2. Data Management
In this section we describe Stata data files, discuss how to read raw data into Stata in free and fixed formats, how to create new variables, how to document a dataset labeling the variables and their values, and how to manage Stata system files.
Stata 11 has a new variables manager that allows editing variable names, labels, types, formats, and notes, as well as value labels, using an intuitive graphical user interface available under Data|Variables Manager in the menu system. While the manager is certainly convenient, we still prefer writing all commands in a do file to ensure research reproducibility. A nice feature of the manager, however, is that it generates the Stata commands needed to accomplish the changes, so it can be used as a learning tool and, as long as you are logging the session, leaves a record behind.
2.1 Stata Files
Stata datasets are rectangular arrays with n
observations on m variables. Unlike packages that read
one observation at a time, Stata keeps all data in memory, which is
one reason why it is so fast.
There's a limit of 2,047 variables in Stata/IC, 32,767 in Stata/SE.
You can have as many observations as your computer's memory will allow,
provided you don't go too far above 2 billion cases. (To find these
limits type help limits.)
2.1.1 Variable Names
Variable names can have up to 32 characters, but many commands
print only 12, and shorter names are easier to type. Stata
names are case sensitive, Age and
age are different variables! It pays to develop a
convention for naming variables and sticking to it. I prefer short
lowercase names and tend to use single words or abbreviations
rather than multi-word names, for example I prefer
effort or fpe to
family_planning_effort or
familyPlanningEffort, although all four names are
legal. Note the use of underscores or camel casing to
separate words.
2.1.2 Variable Types
Variables can contain numbers or strings. Numeric variables can
be stored as integers (bytes, integers, or longs) or floating point
(float or double). These types differ in the range or precision of
the values they can hold, type help datatype for
details.
You usually don't need to be concerned about the storage mode;
Stata does all calculations using doubles, and the
compress command will find the most economical way to
store each variable in your dataset, type help
compress to learn more.
You do have to be careful with logical comparisons involving floating point types. If you store 0.1 in a float called x you may be surprised to learn that x == 0.1 is never true. The reason is that 0.1 is "rounded" to different binary numbers when stored as a float (x) or as a double (the constant 0.1). This problem does not occur with integers or strings.

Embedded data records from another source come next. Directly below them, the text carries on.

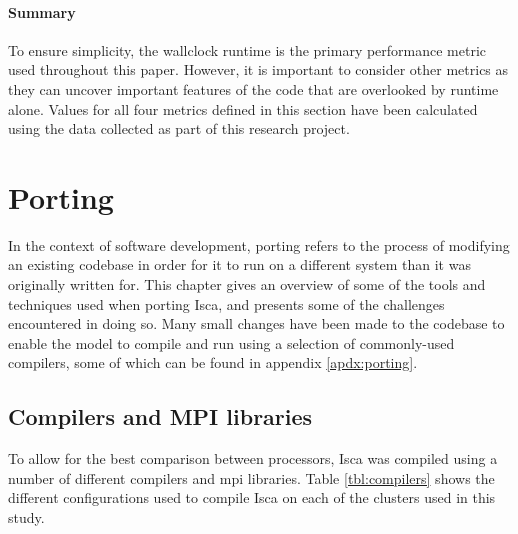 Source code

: \documentclass[a4paper,11pt]{report}
\begin{document}
\subsubsection{Summary}
To ensure simplicity, the wallclock runtime is the primary performance metric used throughout this paper. However, it is important to consider other metrics as they can uncover important features of the code that are overlooked by runtime alone. Values for all four metrics defined in this section have been calculated using the data collected as part of this research project. 




\let\textcircled=\pgftextcircled
\chapter{Porting}
\label{chap:baselineexp}
In the context of software development, porting refers to the process of modifying an existing codebase in order for it to run on a different system than it was originally written for. This chapter gives an overview of some of the tools and techniques used when porting Isca, and presents some of the challenges encountered in doing so. Many small changes have been made to the codebase to enable the model to compile and run using a selection of commonly-used compilers, some of which can be found in appendix \ref{apdx:porting}. 

\section{Compilers and MPI libraries}
To allow for the best comparison between processors, Isca was compiled using a number of different compilers and \gls{mpi} libraries. Table \ref{tbl:compilers} shows the different configurations used to compile Isca on each of the clusters used in this study. 
\end{document}
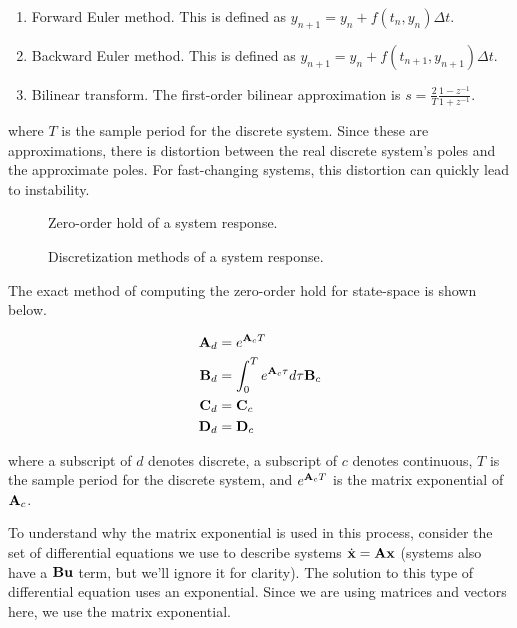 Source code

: \begin{enumerate}
  \item Forward Euler method. This is defined as
    $y_{n+1} = y_n + f(t_n, y_n) \Delta t$.
  \item Backward Euler method. This is defined as
    $y_{n+1} = y_n + f(t_{n+1}, y_{n+1}) \Delta t$.
  \item Bilinear transform. The first-order bilinear approximation is
    $s = \frac{2}{T} \frac{1 - z^{-1}}{1 + z^{-1}}$.
\end{enumerate}

where $T$ is the sample period for the discrete system. Since these are
approximations, there is distortion between the real discrete system's poles and
the approximate poles. For fast-changing systems, this distortion can quickly
lead to instability.

\begin{figure}[H]
  \def\svgwidth{\linewidth}
  
  \caption{Zero-order hold of a system response.}
\end{figure}

\begin{figure}[H]
  \def\svgwidth{\linewidth}
  
  \caption{Discretization methods of a system response.}
\end{figure}

The exact method of computing the zero-order hold for state-space is shown
below.

\begin{theorem}
  \begin{align}
    \mathbf{A}_d &= e^{\mathbf{A}_c T} \\
    \mathbf{B}_d &= \int_0^T e^{\mathbf{A}_c \tau} d\tau \mathbf{B}_c \\
    \mathbf{C}_d &= \mathbf{C}_c \\
    \mathbf{D}_d &= \mathbf{D}_c
  \end{align}

  where a subscript of $d$ denotes discrete, a subscript of $c$ denotes
  continuous, $T$ is the sample period for the discrete system, and
  $e^{\mathbf{A}_c T}$ is the matrix exponential of $\mathbf{A}_c$.
\end{theorem}

To understand why the matrix exponential is used in this process, consider the
set of differential equations we use to describe systems
$\dot{\mathbf{x}} = \mathbf{A}\mathbf{x}$ (systems also have a $\mathbf{B}\mathbf{u}$ term, but
we'll ignore it for clarity). The solution to this type of differential equation
uses an exponential. Since we are using matrices and vectors here, we use the
matrix exponential.

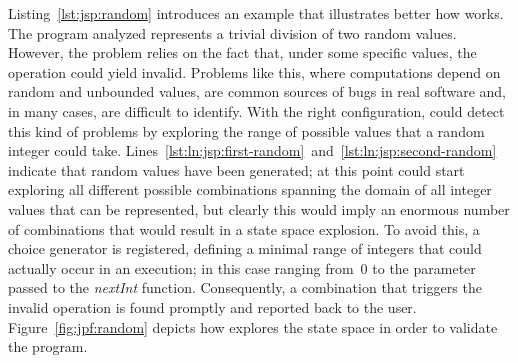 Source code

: Listing~\ref{lst:jsp:random} introduces an example that illustrates better how \jpf{} works. The program analyzed represents a trivial division of two random values. However, the problem relies on the fact that, under some specific values, the operation could yield invalid. Problems like this, where computations depend on random and unbounded values, are common sources of bugs in real software and, in many cases, are difficult to identify. With the right configuration, \jpf{} could detect this kind of problems by exploring the range of possible values that a random integer could take. Lines~\ref{lst:ln:jsp:first-random}~and~\ref{lst:ln:jsp:second-random} indicate that random values have been generated; at this point \jpf{} could start exploring all different possible combinations spanning the domain of all integer values that can be represented, but clearly this would imply an enormous number of combinations that would result in a state space explosion. To avoid this, a choice generator is registered, defining a minimal range of integers that could actually occur in an execution; in this case ranging from~0 to the parameter passed to the \textit{nextInt} function. Consequently, a combination that triggers the invalid operation is found promptly and reported back to the user. Figure~\ref{fig:jpf:random} depicts how \jpf{} explores the state space in order to validate the program.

String variables can have varying lengths up to 244 characters (earlier versions of Intercooled Stata allowed only 80 characters). Strings are ideally suited for id variables because they can be compared without problems.
Sometimes you may need to convert between numeric and string
variables. If a variable has been read as a string but really
contains numbers you will want to use the command destring
or the function real().
Otherwise, you can use encode to convert string data into a numeric variable
or decode to convert numeric variables to strings.
These commands rely on value labels, which are described below.
2.1.3 Missing Values
Like other statistical packages, Stata distinguishes
missing values. The basic missing value for numeric
variables is represented by a dot . Starting with
version 8 there are 26 additional missing-value codes denoted
by .a to .z. These values are
represented internally as very large numbers, so
valid_numbers< . < .a < ... <
.z.
To check for missing you need to write var >= .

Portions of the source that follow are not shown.